Colombian-style Hot Chocolate



















Colombian-style Hot Chocolate

While my part-time weekend job in a chocolate shop is not always as idyllic as it might sound, it certainly has its moments. One recent evening a couple came in asking to see the owner--not usually a good sign. When I explained that she was out for the day, they were crestfallen. Turns out that they had driven in from the far side of town just to bring her, out of the blue, a big block of cheese.

The backstory: they had attended one of the tasting events our shop does for a local business and heard about our range of drinking chocolate. The woman, who grew up in Colombia, decided that we needed to experience drinking chocolate done Colombian-style, which involves soaking a piece of fresh, lightly salted cheese in the cup, then eating it when it's warm and soft and saturated with chocolate.

This generous pair of chocolate evangelists searched the Latino markets for a queso fresco that would best approximate the kind used in Colombia, then schlepped it all the way to our shop. Finding that the boss wasn't in, they left us the entire block of cheese (!) and some verbal instructions.

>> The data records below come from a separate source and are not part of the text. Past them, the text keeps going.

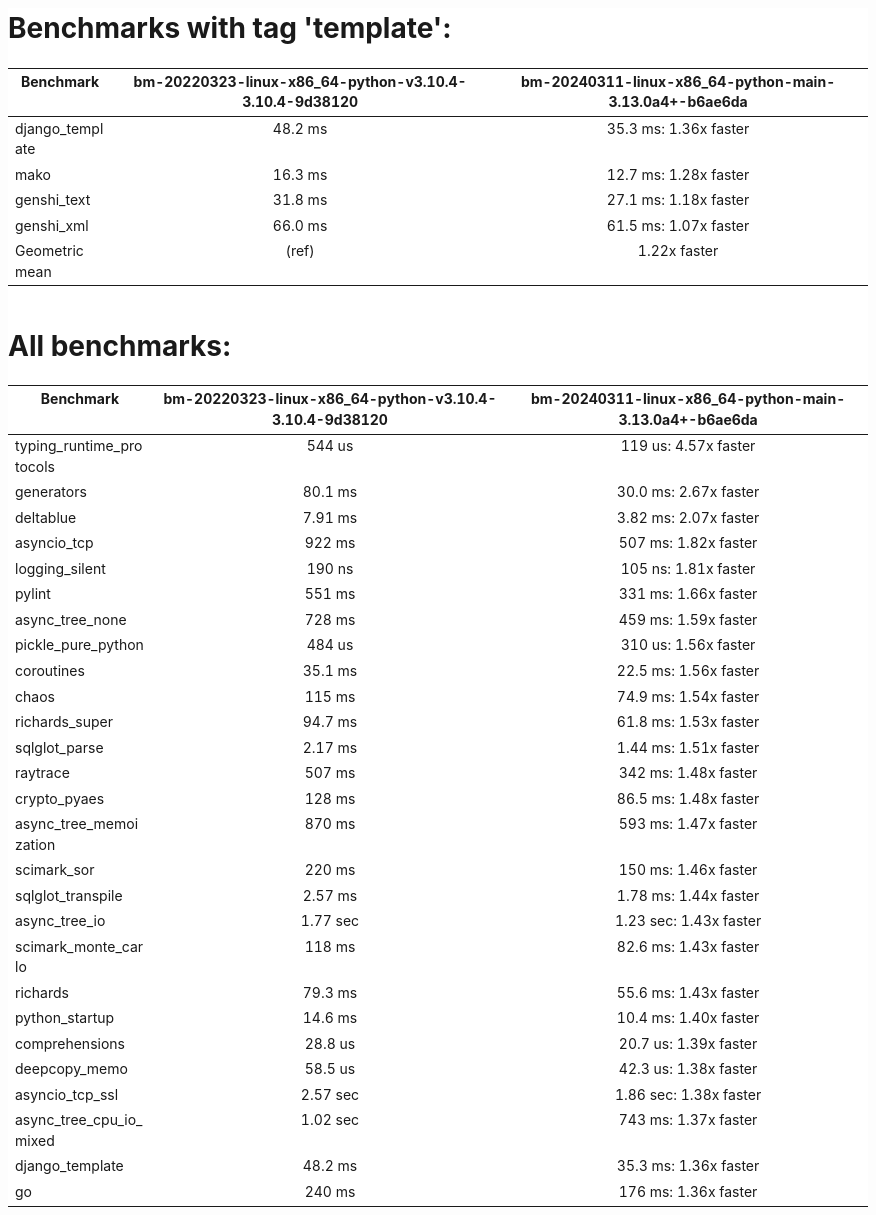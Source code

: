 Benchmarks with tag 'template':
===============================

| Benchmark       | bm-20220323-linux-x86_64-python-v3.10.4-3.10.4-9d38120 | bm-20240311-linux-x86_64-python-main-3.13.0a4+-b6ae6da |
|-----------------|:------------------------------------------------------:|:------------------------------------------------------:|
| django_template | 48.2 ms                                                | 35.3 ms: 1.36x faster                                  |
| mako            | 16.3 ms                                                | 12.7 ms: 1.28x faster                                  |
| genshi_text     | 31.8 ms                                                | 27.1 ms: 1.18x faster                                  |
| genshi_xml      | 66.0 ms                                                | 61.5 ms: 1.07x faster                                  |
| Geometric mean  | (ref)                                                  | 1.22x faster                                           |

All benchmarks:
===============

| Benchmark                | bm-20220323-linux-x86_64-python-v3.10.4-3.10.4-9d38120 | bm-20240311-linux-x86_64-python-main-3.13.0a4+-b6ae6da |
|--------------------------|:------------------------------------------------------:|:------------------------------------------------------:|
| typing_runtime_protocols | 544 us                                                 | 119 us: 4.57x faster                                   |
| generators               | 80.1 ms                                                | 30.0 ms: 2.67x faster                                  |
| deltablue                | 7.91 ms                                                | 3.82 ms: 2.07x faster                                  |
| asyncio_tcp              | 922 ms                                                 | 507 ms: 1.82x faster                                   |
| logging_silent           | 190 ns                                                 | 105 ns: 1.81x faster                                   |
| pylint                   | 551 ms                                                 | 331 ms: 1.66x faster                                   |
| async_tree_none          | 728 ms                                                 | 459 ms: 1.59x faster                                   |
| pickle_pure_python       | 484 us                                                 | 310 us: 1.56x faster                                   |
| coroutines               | 35.1 ms                                                | 22.5 ms: 1.56x faster                                  |
| chaos                    | 115 ms                                                 | 74.9 ms: 1.54x faster                                  |
| richards_super           | 94.7 ms                                                | 61.8 ms: 1.53x faster                                  |
| sqlglot_parse            | 2.17 ms                                                | 1.44 ms: 1.51x faster                                  |
| raytrace                 | 507 ms                                                 | 342 ms: 1.48x faster                                   |
| crypto_pyaes             | 128 ms                                                 | 86.5 ms: 1.48x faster                                  |
| async_tree_memoization   | 870 ms                                                 | 593 ms: 1.47x faster                                   |
| scimark_sor              | 220 ms                                                 | 150 ms: 1.46x faster                                   |
| sqlglot_transpile        | 2.57 ms                                                | 1.78 ms: 1.44x faster                                  |
| async_tree_io            | 1.77 sec                                               | 1.23 sec: 1.43x faster                                 |
| scimark_monte_carlo      | 118 ms                                                 | 82.6 ms: 1.43x faster                                  |
| richards                 | 79.3 ms                                                | 55.6 ms: 1.43x faster                                  |
| python_startup           | 14.6 ms                                                | 10.4 ms: 1.40x faster                                  |
| comprehensions           | 28.8 us                                                | 20.7 us: 1.39x faster                                  |
| deepcopy_memo            | 58.5 us                                                | 42.3 us: 1.38x faster                                  |
| asyncio_tcp_ssl          | 2.57 sec                                               | 1.86 sec: 1.38x faster                                 |
| async_tree_cpu_io_mixed  | 1.02 sec                                               | 743 ms: 1.37x faster                                   |
| django_template          | 48.2 ms                                                | 35.3 ms: 1.36x faster                                  |
| go                       | 240 ms                                                 | 176 ms: 1.36x faster                                   |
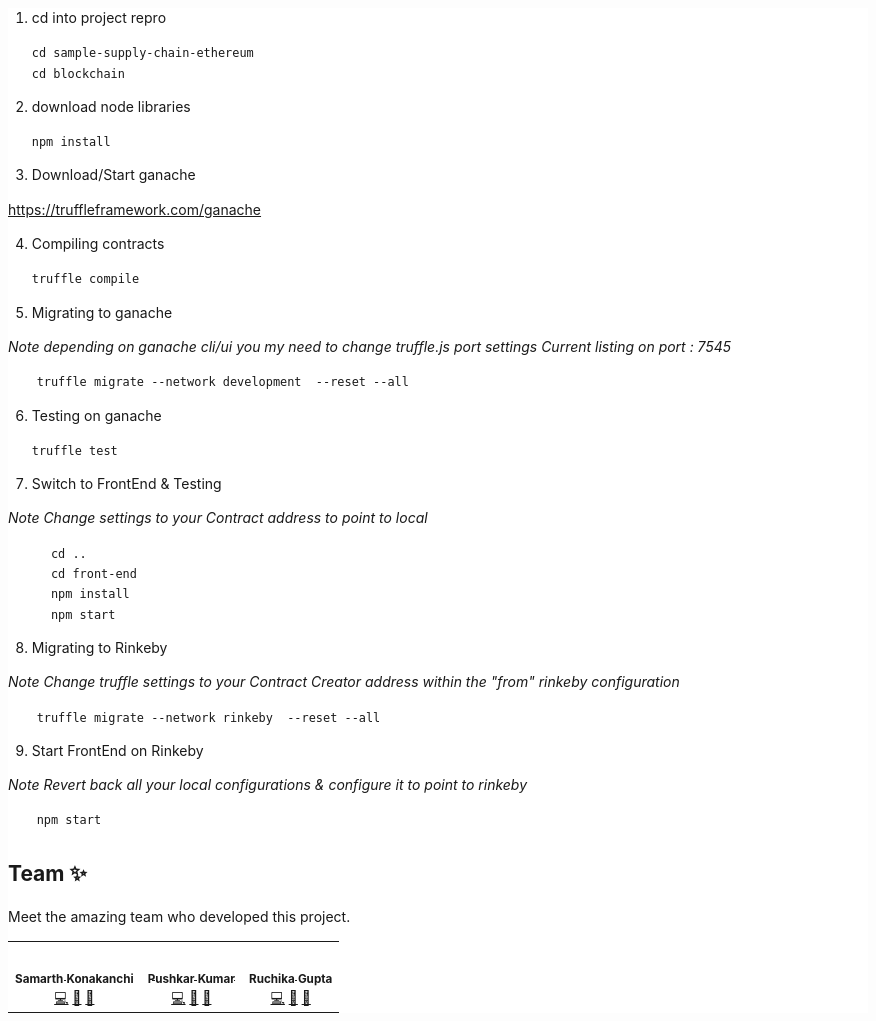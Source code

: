 1.  cd into project repro

        cd sample-supply-chain-ethereum
        cd blockchain

2.  download node libraries

        npm install

3.  Download/Start ganache

https://truffleframework.com/ganache

4.  Compiling contracts

        truffle compile

5.  Migrating to ganache

_Note depending on ganache cli/ui you my need to change truffle.js port settings Current listing on port : 7545_

        truffle migrate --network development  --reset --all

6.  Testing on ganache

        truffle test

7.  Switch to FrontEnd & Testing

_Note Change settings to your Contract address to point to local_

          cd ..
          cd front-end
          npm install
          npm start

8.  Migrating to Rinkeby

_Note Change truffle settings to your Contract Creator address within the "from" rinkeby configuration_

        truffle migrate --network rinkeby  --reset --all

9.  Start FrontEnd on Rinkeby

_Note Revert back all your local configurations & configure it to point to rinkeby_

        npm start

## Team ✨

Meet the amazing team who developed this project.

<table>
  <tr>
    <td align="center"><a href="https://in.linkedin.com/in/sur950"><img src="https://avatars.githubusercontent.com/u/46712434?v=4" width="100px;" alt=""/><br /><sub><b>Samarth Konakanchi</b></sub></a><br /><a href="https://github.com/GeekyAnts/sample-decentralised-kyc-ethereum" title="Code">💻</a> <a href="https://geekyants.github.io/sample-decentralised-kyc-ethereum/" title="Documentation">📖</a> <a href="https://github.com/GeekyAnts/sample-decentralised-kyc-ethereum/issues" title="Maintenance">🚧</a></td>
    <td align="center"><a href="https://twitter.com/95pushkar"><img src="https://avatars.githubusercontent.com/u/41522922?v=4" width="100px;" alt=""/><br /><sub><b>Pushkar Kumar</b></sub></a><br /><a href="https://github.com/GeekyAnts/sample-decentralised-kyc-ethereum" title="Code">💻</a> <a href="https://geekyants.github.io/sample-decentralised-kyc-ethereum/" title="Documentation">📖</a> <a href="https://github.com/GeekyAnts/sample-decentralised-kyc-ethereum/issues" title="Maintenance">🚧</a></td>
    <td align="center"><a href="https://twitter.com/ruchikaSjv"><img src="https://avatars.githubusercontent.com/u/32259133?v=4" width="100px;" alt=""/><br /><sub><b>Ruchika Gupta</b></sub></a><br /><a href="https://github.com/GeekyAnts/sample-decentralised-kyc-ethereum" title="Code">💻</a> <a href="https://geekyants.github.io/sample-decentralised-kyc-ethereum/" title="Documentation">📖</a> <a href="https://github.com/GeekyAnts/sample-decentralised-kyc-ethereum/issues" title="Maintenance">🚧</a></td>
  </tr>
  </table>
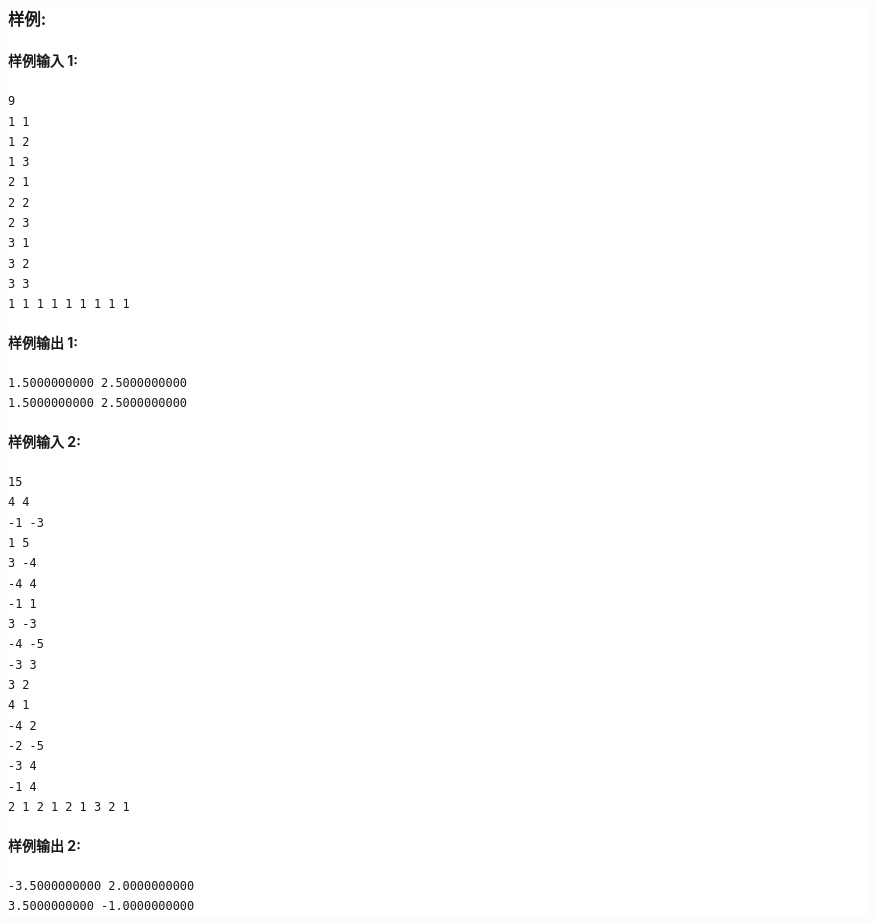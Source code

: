 ### 样例:

#### 样例输入 1:

```
9
1 1
1 2
1 3
2 1
2 2
2 3
3 1
3 2
3 3
1 1 1 1 1 1 1 1 1

```

#### 样例输出 1:

```
1.5000000000 2.5000000000
1.5000000000 2.5000000000

```

#### 样例输入 2:

```
15
4 4
-1 -3
1 5
3 -4
-4 4
-1 1
3 -3
-4 -5
-3 3
3 2
4 1
-4 2
-2 -5
-3 4
-1 4
2 1 2 1 2 1 3 2 1

```

#### 样例输出 2:

```
-3.5000000000 2.0000000000
3.5000000000 -1.0000000000

```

I finally had time to fix myself a cup today. Keeping to the theme of the experiment, I used a single-origin Santander chocolate from Colombia for the drink. Then I dropped in a cube of cheese and started sipping. As I drank, I couldn't detect any cheesy flavor, but when I got to the bottom there it was: still cube-shaped but soft around the edges, pale ivory mottled with brown blotches like some alien sweetbread.

Since I'm about to start an elimination diet that will exclude all of the components of this treat (dairy, chocolate, and sugar--among many other things), I was sort of hoping it would turn me off chocolate for a while. No such luck. The cheese was a little rubbery and squeaked against my teeth (which, as my fellow former eraser chewers will agree, is a rather pleasant sensation), and then the fattiness melted across my tongue and released alternating ripples of salty chocolate and sweet cheese.

I can't believe I'm going to have to wait at least a month before I try Colombian drinking chocolate again!